I think it would be good for us to measure ourselves against this plumbline.

The initial summary statement in verse 42 –

They devoted themselves to the apostles’ teaching and fellowship, to the breaking of bread and the prayers

is filled out in verses 43 to 47.

We’re going to reflect on those four key things to which the earliest church was devoted – the apostles’ teaching and fellowship, the breaking of bread and the prayers – and see how well we reflect them.

The first characteristic of the early church is the apostles’ teaching:

The Apostles preaching the Gospel by Fr Lawrence Lew, OP on Flickr. CC 2.0.

The converts are both listening to the spoken teaching of the apostles and also watching them put it into practice: ‘many wonders and signs were being done by the apostles’, according to verse 43.

There is no true Christian church unless it stands in continuity with the apostles, to whom Jesus entrusted his teaching. How is that guaranteed? Anglicans do it through a succession of laying-on of hands down the centuries, vouchsafed by the continuation of bishops. Catholics do it by a similar method, but especially by seeing the Pope as the successor to the Apostle Peter.

But both methods are suspect. There have been enough bishops who clearly have not believed the historic faith down the centuries. And some Catholic traditions and teachings are also questionable.

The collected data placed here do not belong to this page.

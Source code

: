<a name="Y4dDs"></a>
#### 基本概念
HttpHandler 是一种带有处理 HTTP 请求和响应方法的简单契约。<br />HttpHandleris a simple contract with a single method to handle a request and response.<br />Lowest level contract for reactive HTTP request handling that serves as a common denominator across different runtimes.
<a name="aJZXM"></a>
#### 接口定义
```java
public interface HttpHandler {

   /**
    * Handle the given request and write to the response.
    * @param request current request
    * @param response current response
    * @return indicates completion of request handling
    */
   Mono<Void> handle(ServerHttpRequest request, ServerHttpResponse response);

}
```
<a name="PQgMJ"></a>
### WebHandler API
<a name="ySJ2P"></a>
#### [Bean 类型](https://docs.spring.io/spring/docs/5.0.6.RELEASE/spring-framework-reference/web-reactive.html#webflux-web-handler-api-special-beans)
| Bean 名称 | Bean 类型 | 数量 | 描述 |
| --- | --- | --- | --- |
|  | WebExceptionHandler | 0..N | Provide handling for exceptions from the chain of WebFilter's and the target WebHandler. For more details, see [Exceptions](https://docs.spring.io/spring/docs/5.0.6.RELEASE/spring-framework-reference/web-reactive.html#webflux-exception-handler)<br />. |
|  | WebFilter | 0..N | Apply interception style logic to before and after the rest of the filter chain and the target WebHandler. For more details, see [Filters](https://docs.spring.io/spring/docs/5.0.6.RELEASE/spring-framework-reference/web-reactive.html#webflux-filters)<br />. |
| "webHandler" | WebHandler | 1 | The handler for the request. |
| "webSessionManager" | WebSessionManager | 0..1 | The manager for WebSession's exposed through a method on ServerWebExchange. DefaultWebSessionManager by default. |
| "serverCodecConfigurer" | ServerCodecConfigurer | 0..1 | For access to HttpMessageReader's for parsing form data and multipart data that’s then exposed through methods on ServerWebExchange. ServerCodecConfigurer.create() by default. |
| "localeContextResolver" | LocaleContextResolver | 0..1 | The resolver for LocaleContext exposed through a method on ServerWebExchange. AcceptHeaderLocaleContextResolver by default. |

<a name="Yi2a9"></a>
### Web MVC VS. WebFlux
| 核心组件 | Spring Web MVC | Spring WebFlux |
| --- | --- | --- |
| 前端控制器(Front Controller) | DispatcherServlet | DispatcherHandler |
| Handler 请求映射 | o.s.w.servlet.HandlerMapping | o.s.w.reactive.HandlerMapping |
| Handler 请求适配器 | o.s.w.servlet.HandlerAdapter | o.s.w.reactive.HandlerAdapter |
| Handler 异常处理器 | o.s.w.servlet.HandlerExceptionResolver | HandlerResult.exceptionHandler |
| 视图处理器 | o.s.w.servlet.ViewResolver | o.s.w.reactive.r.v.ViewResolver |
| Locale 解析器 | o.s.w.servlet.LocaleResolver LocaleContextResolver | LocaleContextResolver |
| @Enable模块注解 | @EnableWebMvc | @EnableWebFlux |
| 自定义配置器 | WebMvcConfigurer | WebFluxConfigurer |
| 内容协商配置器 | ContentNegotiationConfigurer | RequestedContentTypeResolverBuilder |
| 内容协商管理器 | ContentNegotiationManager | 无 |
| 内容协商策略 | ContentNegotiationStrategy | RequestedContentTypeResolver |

We may not be much better. We are right to say that we need a succession in the apostles’ teaching, but we certainly let a lot of people – church leaders included – sit very loose to that (to put it as diplomatically as I think I can).

The New Testament is the collection of writings that are either from the apostles or from their circles of influence, and it is the basis for the content of Christian faith. Our call is to know that teaching and to live it out. That makes us apostolic.

Therefore, let us all ask ourselves: what are we doing to learn more about what the New Testament calls ‘the faith once delivered to the saints’? Do we not only attend to its reading and exposition on Sundays but also read it for ourselves (preferably every day)? Do we discuss it with others? Do we take on its teaching by saying, OK, that’s what it means, now what am I going to do about it?

I love the story of the grandchild who observed Grandma reading her Bible, and saying, ‘Nanny, why are you still reading the Bible? Haven’t you read it over and over again in your life?’

‘Yes,’ said Grandma, ‘I have. But I’m studying for my finals.’

The second characteristic of the early church is fellowship:

Careers at Abundant Life. Found at Abundant Life. CC 4.0.

They are devoted to ‘the fellowship’ and this has its outworking in verses 44 and 45:

44 All who believed were together and had all things in common; 45 they would sell their possessions and goods and distribute the proceeds to all, as any had need.

We have such a shallow understanding of fellowship. We think it’s drinking coffee together while we chat about the weather. Somebody once said that the kind of fellowship we witness in some churches is no more than what he called ‘billiard ball fellowship’: we just bump into one another once a week. The New Testament church shows us up.

For the word translated ‘fellowship’ means ‘in common.’ Who or what do we have in common? They had Jesus in common, and because of that they shared not only him but every aspect of their lives, possessions included.

Let’s not write this off lazily as some have, by saying this was an early experiment in communism that failed. The earliest church shared their experience of Jesus, and because of that they also shared life together at a very deep level.

I have seen some wonderful examples of this over the years. I think of when my grandmother (who lived with us) died. Our West Indian Christian friends from the Bible study group we hosted turned up on the doorstep. Some came in and relieved my mother of the housework. Others arrived, carrying a fully cooked meal for the whole family. They shared and gave so that we as a family had time and space to grieve. I will never forget that.

Or this incident from the first theological college I attended: there was a Singaporean student whose mother died back home while she was at the college. She couldn’t afford a plane ticket to fly home for the funeral and then come back to England for the rest of her course. But the student body, comprised of people with very limited incomes, rallied around. She was given the money for a return ticket.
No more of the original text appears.